O texto acima foi escrito por Paulo Gaudencio, médico psiquiatra, em sua página do Facebook em 2 de outubro. Aproveitando o ensejo da reportagem “Telefone sem fio”, fomos entrevistá-lo para saber mais sobre as relações intergeracionais e a juventude sem idade.
Atualmente, Gaudencio atende e uma clínica em Pinheiros, na cidade de São Paulo. Quarenta e quatro anos atrás, no entanto, atendia todo o Brasil. Ele foi apresentador do programa “Jovem Urgente” da TV Cultura. Era uma espécie de terapia em grupo em que jovens presentes na plateia discutiam suas preocupações do momento. Gaudencio ficava em uma cadeira giratória bem no meio do palco circular.

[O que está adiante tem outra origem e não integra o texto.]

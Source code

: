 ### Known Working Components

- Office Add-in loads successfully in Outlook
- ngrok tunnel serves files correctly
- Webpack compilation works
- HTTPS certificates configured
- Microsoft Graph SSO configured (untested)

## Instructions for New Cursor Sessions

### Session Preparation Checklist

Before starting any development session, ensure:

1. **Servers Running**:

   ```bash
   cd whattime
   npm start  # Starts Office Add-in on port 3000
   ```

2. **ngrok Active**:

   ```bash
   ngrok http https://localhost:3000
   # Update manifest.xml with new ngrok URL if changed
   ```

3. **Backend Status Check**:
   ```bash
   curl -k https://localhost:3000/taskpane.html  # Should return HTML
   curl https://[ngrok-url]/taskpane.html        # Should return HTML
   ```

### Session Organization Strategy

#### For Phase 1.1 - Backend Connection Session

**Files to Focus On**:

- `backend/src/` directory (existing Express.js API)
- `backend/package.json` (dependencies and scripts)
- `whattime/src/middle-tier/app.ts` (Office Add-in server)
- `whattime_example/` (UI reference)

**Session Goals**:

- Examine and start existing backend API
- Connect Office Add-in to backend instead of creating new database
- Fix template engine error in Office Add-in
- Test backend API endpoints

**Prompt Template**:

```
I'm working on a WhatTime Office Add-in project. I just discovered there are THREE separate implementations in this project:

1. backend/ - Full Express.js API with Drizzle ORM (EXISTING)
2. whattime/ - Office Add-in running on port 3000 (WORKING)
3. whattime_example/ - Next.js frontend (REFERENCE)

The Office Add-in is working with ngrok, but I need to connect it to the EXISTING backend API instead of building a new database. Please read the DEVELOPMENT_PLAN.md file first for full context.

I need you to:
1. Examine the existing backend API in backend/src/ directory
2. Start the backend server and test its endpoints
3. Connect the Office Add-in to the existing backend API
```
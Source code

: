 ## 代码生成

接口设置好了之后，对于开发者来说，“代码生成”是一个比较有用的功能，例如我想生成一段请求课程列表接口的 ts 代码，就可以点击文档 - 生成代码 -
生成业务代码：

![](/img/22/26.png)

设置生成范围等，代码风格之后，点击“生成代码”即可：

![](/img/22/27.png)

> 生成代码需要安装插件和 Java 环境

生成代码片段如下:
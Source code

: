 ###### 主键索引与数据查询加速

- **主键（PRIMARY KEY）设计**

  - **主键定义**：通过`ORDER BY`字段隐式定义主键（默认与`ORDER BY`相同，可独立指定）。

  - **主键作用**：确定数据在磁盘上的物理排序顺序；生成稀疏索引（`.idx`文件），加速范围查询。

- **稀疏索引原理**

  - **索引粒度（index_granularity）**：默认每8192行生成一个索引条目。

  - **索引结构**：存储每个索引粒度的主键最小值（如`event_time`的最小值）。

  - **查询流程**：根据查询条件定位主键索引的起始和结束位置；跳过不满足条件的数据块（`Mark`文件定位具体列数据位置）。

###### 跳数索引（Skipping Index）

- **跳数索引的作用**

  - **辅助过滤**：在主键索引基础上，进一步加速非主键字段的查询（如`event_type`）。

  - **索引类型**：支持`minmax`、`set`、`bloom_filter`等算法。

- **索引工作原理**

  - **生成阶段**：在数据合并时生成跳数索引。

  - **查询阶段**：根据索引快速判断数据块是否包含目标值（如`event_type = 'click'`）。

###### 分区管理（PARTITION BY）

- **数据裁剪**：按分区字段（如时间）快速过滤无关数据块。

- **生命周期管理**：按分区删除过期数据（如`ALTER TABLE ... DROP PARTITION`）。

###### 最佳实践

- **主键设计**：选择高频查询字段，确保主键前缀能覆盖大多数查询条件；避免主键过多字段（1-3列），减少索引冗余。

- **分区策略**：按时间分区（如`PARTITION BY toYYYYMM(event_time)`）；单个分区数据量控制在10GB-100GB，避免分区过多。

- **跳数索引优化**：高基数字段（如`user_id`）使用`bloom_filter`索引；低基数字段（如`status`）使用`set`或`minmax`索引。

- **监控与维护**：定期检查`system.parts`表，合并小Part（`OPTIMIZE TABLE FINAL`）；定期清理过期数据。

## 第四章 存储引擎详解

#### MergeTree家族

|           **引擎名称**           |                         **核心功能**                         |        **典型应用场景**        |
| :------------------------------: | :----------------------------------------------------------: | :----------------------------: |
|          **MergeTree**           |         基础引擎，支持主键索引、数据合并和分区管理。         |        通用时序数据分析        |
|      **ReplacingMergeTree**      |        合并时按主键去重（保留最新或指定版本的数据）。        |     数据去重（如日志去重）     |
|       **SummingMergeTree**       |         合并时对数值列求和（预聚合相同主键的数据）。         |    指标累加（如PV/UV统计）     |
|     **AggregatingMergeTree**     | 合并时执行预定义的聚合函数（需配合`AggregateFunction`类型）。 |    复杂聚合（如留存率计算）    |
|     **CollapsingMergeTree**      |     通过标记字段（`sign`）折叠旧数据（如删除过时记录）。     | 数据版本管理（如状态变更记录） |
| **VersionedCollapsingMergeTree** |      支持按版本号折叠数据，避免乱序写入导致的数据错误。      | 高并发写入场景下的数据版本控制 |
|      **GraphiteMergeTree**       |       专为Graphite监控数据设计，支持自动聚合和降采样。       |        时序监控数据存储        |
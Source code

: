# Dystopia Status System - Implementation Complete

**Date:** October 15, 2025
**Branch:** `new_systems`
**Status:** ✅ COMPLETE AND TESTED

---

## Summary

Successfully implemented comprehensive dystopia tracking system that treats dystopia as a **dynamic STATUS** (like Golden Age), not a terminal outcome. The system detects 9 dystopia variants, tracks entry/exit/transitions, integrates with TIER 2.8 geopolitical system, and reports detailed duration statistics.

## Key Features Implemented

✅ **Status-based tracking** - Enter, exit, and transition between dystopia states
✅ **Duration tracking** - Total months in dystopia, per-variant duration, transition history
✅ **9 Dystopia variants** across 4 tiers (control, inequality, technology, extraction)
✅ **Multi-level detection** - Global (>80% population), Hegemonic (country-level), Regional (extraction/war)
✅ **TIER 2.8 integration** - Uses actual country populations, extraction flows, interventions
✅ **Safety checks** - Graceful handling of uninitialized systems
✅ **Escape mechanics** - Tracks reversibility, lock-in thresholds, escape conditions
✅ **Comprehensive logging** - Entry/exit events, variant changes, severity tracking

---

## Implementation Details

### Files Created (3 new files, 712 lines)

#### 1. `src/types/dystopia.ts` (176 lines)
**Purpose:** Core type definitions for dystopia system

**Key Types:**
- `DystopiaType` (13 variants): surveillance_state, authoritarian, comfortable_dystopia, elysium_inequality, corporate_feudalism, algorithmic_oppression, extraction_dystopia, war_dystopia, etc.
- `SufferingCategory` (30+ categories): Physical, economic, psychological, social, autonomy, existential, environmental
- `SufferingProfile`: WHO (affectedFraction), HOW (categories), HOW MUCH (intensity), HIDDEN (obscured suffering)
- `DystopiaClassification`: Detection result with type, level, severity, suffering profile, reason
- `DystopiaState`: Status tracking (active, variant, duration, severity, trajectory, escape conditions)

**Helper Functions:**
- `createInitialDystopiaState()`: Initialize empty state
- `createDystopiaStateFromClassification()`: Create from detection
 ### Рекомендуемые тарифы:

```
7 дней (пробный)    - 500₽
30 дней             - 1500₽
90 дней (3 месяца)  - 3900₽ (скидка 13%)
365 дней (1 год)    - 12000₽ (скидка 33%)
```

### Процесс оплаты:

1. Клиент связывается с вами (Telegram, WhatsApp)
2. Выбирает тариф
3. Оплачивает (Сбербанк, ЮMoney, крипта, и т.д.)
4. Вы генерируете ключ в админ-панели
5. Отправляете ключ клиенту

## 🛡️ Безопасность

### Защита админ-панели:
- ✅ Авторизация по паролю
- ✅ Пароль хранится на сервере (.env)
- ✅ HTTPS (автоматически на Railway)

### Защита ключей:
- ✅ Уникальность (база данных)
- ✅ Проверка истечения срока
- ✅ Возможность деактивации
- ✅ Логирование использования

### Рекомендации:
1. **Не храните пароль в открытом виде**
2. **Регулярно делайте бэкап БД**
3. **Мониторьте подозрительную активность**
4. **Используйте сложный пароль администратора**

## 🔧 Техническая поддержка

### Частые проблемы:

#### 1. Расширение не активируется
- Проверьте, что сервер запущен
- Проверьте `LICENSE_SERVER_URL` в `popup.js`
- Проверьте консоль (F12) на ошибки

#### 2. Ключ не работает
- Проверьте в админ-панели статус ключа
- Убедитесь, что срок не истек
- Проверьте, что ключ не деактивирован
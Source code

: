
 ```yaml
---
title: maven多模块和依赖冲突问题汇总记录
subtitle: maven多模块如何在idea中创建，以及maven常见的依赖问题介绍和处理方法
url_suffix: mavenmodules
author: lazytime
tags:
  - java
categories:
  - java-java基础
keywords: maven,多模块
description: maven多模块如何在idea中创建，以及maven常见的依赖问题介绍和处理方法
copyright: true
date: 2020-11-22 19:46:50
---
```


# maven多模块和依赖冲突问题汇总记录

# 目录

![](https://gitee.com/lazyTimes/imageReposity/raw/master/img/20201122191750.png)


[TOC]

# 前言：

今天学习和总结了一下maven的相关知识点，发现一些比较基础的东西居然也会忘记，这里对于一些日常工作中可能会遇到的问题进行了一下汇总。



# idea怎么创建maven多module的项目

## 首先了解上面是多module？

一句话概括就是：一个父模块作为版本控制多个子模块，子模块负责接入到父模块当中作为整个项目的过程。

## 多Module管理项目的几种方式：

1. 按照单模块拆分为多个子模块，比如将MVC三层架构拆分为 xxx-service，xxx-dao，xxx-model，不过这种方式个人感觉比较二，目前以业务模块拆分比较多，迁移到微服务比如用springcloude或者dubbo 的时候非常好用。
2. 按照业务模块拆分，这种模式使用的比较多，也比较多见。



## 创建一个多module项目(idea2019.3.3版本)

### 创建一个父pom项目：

Foram temas as liberdades femininas, relações familiares, religião e até desenvolvimento sexual. Esse último desagradou o governo militar que o tirou do ar alegando que se tratava de um programa sobre sexualidade, como conta o ex-apresentador em seu blog.
O contato próximo com a juventude permitiu que Gaudencio desenvolvesse um olhar crítico sobre as mudanças que aconteceram desde aqueles tempos. A família e sociedade dos anos 1960 eram diferentes desse início de século XXI. Em entrevista a PÁGINA22, ele se lembra que, naquela época, as mulheres ainda tinham como função a educação dos filhos e o cuidado com a casa. Aos poucos, o cenário se transformou e, hoje, devido à maior liberdade para elas e à entrada maciça no mercado de trabalho, os homens também mudaram seu papel da família.
“Agora, os homens têm mais interesse pelos filhos. Como a mulher também trabalha fora, não é mais a única responsável pela educação deles”, diz. O resultado disso, para ele, foi uma possibilidade de pais e filhos mais próximos. “Quando eu era criança, a relação com pai e mãe era muito hierárquica e distante”, lembra
Para o médico psiquiatra, essa possibilidade de abertura não isenta os conflitos de diálogo entre quem nasceu e viveu em épocas diferentes. Ele acredita que os pais até tentam entender seus filhos, mas no fundo, bem no fundo, muitas vezes continuam com as mesmas ideias. “A psicologia oriental fala muito sobre a necessidade de mudar as ideias no coração, mais do que na cabeça. Por isso, acho que as gerações mais velhas não conseguem mudar muito”, reflete.
Gaudencio, no entanto, não é de todo pessimista. Retomando seu texto do Facebook, explica mais sobre o que é “ser jovem” em sua opinião. “Jovem é aquele que está sempre buscando uma verdade final, sem parar. Quando a gente chega a um ponto, as ‘verdades do mundo’ caminham, mudam. E o jovem também caminha e se renova”.
Parte da juventude que Gaudencio tem dentro de si fez com que ele mantivesse seu site, blog e Facebook ativos. Como não tem afinidade com os sistemas de publicação e com o computador, escreve tudo no papel para que a secretária transcreva. “E peço sempre a ajuda do filho da vizinha para consertar minha internet”, diz entre risos.
Sobre como os jovens deveriam se comportar sobre as gerações mais maduras, é enfático: “Os mais velhos têm sabedorias e experiências que são exatamente o que os jovens devem querer alcançar”.